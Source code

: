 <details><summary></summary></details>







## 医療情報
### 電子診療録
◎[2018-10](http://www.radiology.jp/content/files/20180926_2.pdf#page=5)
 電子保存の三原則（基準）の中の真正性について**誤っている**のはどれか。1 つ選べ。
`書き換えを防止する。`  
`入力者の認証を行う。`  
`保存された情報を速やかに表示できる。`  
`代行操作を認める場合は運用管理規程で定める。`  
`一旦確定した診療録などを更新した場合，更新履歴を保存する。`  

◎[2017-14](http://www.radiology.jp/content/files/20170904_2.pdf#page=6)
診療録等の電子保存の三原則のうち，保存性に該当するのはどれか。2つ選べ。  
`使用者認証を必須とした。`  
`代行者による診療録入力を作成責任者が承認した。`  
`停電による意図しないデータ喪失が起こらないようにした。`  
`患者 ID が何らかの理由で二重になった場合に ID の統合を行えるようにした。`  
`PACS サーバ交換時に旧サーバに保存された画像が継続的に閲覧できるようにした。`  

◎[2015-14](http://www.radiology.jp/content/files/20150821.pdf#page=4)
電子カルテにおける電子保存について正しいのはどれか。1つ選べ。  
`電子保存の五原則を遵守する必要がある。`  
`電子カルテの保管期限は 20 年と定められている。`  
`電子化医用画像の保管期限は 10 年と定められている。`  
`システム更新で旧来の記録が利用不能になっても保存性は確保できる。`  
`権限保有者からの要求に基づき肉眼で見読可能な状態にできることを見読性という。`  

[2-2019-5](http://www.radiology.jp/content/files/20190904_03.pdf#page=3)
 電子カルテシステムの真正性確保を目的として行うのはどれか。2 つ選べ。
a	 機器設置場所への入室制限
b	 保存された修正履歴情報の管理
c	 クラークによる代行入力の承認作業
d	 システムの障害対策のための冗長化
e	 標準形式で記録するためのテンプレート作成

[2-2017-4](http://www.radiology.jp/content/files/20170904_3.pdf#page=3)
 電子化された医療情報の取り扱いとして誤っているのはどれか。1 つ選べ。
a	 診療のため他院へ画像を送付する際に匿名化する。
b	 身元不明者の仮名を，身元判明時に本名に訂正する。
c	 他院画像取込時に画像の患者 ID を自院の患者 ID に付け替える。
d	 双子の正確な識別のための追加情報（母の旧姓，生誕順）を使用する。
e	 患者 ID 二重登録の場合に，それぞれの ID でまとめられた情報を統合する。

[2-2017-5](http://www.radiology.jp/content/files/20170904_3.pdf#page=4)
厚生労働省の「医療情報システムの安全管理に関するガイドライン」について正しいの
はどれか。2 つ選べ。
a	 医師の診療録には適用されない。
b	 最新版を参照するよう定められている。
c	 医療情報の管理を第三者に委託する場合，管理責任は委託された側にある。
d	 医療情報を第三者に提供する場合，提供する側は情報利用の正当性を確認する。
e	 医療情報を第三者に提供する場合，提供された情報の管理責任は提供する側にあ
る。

• _What you have to do_: Search the entries for the word "医療情報を第三者に提供する場合". Copy every line where it occurs.

• _Exercise output_:
d	 医療情報を第三者に提供する場合，提供する側は情報利用の正当性を確認する。
e	 医療情報を第三者に提供する場合，提供された情報の管理責任は提供する側にあ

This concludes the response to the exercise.